High sugar diet promotes tumor progression paradoxically through aberrant upregulation of pepck1

Abstract

High dietary sugar (HDS), a contemporary dietary concern due to excessive intake of added sugars and carbohydrates, escalates the risk of metabolic disorders and concomitant cancers. However, the molecular mechanisms underlying HDS-induced cancer progression are not completely understood. We found that phosphoenolpyruvate carboxykinase 1 (PEPCK1), a pivotal enzyme in gluconeogenesis, is paradoxically upregulated in tumors by HDS, but not by normal dietary sugar (NDS), during tumor progression. Targeted knockdown of pepck1, but not pepck2, specifically in tumor tissue in Drosophila in vivo, not only attenuates HDS-induced tumor growth but also significantly improves the survival of Ras/Src tumor-bearing animals fed HDS. Interestingly, HP1a-mediated heterochromatin interacts directly with the pepck1 gene and downregulates pepck1 gene expression in wild-type Drosophila. Mechanistically, we demonstrated that, under HDS conditions, pepck1 knockdown reduces both wingless and TOR signaling, decreases evasion of apoptosis, reduces genome instability, and suppresses glucose uptake and trehalose levels in tumor cells in vivo.

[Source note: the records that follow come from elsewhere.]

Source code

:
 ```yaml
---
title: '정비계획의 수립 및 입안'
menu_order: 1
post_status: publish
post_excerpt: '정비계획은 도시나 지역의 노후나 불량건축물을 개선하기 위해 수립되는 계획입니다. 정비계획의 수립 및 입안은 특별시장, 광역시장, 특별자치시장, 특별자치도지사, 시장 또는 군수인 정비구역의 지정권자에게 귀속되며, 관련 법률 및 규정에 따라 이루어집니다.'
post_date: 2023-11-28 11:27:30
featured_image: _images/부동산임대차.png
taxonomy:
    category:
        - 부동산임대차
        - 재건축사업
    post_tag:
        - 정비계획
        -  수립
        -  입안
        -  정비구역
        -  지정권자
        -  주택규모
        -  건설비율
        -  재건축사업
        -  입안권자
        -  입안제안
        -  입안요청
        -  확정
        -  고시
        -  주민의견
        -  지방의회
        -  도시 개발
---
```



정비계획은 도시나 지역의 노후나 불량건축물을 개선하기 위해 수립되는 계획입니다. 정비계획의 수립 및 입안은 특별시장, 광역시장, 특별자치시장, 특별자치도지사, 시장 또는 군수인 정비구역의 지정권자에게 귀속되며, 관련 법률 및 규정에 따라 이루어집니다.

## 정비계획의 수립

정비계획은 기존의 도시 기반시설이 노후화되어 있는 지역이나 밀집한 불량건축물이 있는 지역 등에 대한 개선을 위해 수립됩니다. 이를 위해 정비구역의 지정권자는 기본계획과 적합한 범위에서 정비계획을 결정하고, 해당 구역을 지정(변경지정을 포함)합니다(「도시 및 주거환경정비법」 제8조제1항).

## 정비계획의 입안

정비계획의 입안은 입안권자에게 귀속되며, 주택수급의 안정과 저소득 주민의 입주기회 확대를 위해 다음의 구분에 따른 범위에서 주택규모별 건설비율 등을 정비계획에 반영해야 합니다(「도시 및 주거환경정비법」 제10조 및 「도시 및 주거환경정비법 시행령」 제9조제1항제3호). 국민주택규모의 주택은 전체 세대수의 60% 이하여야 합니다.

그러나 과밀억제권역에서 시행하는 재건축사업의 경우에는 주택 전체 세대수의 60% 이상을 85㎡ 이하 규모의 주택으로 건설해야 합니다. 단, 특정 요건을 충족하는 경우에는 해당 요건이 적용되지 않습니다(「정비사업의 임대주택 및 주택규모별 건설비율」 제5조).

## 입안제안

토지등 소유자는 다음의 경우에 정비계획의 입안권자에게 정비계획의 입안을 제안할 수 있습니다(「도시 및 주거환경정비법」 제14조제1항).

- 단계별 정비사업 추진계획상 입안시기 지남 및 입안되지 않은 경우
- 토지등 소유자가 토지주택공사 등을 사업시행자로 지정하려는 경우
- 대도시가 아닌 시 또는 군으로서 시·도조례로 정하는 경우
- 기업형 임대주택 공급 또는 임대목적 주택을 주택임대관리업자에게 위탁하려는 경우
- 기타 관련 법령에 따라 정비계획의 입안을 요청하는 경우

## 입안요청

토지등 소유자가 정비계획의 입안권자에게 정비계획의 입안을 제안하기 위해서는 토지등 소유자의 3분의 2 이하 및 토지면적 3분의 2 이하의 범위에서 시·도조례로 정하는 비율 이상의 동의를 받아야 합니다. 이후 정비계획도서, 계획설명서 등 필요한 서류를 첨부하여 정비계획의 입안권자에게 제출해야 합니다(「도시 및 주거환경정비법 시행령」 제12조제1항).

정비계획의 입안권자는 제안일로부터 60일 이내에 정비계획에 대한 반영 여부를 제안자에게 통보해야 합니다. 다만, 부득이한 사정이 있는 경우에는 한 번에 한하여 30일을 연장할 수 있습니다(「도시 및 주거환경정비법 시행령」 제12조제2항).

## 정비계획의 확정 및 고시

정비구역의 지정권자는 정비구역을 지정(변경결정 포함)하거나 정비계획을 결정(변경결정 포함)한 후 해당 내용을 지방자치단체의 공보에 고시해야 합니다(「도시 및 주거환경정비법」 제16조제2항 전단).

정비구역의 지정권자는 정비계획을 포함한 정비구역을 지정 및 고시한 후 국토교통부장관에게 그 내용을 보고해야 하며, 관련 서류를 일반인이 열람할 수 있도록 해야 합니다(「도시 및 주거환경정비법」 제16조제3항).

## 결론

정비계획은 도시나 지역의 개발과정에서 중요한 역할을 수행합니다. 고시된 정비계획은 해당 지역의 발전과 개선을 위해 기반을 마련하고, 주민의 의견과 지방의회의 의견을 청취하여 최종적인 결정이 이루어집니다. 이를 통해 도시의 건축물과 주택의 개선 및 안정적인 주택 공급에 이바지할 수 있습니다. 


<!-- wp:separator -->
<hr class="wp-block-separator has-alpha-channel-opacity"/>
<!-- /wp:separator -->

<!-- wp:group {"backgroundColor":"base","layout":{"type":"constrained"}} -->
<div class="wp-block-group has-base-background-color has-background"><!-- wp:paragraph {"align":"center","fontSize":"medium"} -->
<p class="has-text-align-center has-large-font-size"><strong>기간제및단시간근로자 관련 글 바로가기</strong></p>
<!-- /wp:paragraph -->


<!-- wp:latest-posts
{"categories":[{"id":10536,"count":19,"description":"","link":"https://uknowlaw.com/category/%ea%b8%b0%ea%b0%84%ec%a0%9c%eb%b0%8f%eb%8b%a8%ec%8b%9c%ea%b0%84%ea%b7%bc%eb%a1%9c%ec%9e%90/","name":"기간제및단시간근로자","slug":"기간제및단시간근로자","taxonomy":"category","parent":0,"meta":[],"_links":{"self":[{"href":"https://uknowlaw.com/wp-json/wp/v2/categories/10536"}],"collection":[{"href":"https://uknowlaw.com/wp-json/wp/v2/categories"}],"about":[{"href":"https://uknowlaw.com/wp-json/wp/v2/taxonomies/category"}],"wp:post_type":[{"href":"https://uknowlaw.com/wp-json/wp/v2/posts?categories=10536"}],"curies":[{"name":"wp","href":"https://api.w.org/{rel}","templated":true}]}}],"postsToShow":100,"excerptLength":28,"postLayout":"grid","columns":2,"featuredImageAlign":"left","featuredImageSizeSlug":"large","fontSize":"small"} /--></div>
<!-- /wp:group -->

Moreover, rational pharmacological inhibition of PEPCK1, using hydrazinium sulfate, greatly improves the survival of tumor-bearing animals with pepck1 knockdown under HDS. This study is the first to show that elevated levels of dietary sugar induce aberrant upregulation of PEPCK1, which promotes tumor progression through altered cell signaling, evasion of apoptosis, genome instability, and reprogramming of carbohydrate metabolism. These findings contribute to our understanding of the complex relationship between diet and cancer at the molecular, cellular, and organismal levels and reveal PEPCK1 as a potential target for the prevention and treatment of cancers associated with metabolic disorders.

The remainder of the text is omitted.